AVAILABLE RECORDS:
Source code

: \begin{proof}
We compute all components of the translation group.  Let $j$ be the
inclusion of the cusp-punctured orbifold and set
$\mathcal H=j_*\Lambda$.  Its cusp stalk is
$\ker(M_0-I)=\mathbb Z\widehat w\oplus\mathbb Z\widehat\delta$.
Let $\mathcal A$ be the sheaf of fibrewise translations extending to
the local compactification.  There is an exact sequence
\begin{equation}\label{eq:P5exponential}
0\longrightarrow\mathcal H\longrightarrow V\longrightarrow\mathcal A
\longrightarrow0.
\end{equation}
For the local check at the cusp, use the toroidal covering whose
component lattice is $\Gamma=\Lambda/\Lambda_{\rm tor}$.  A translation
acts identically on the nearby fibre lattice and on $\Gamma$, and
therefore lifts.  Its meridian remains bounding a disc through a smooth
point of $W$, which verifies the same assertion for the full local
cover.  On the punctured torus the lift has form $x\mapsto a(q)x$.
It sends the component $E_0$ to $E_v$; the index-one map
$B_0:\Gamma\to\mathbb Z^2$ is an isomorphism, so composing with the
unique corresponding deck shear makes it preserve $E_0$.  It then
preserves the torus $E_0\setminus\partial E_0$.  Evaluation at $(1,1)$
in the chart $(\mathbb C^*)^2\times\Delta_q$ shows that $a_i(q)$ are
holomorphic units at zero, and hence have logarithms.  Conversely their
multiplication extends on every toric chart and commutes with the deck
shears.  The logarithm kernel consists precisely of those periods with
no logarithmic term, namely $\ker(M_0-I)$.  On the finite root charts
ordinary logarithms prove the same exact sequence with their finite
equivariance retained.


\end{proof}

REQUIREMENT:
In the listing, find all lines with the string "exact" and copy them.

ANSWER SECTION:
the local compactification.  There is an exact sequence
ordinary logarithms prove the same exact sequence with their finite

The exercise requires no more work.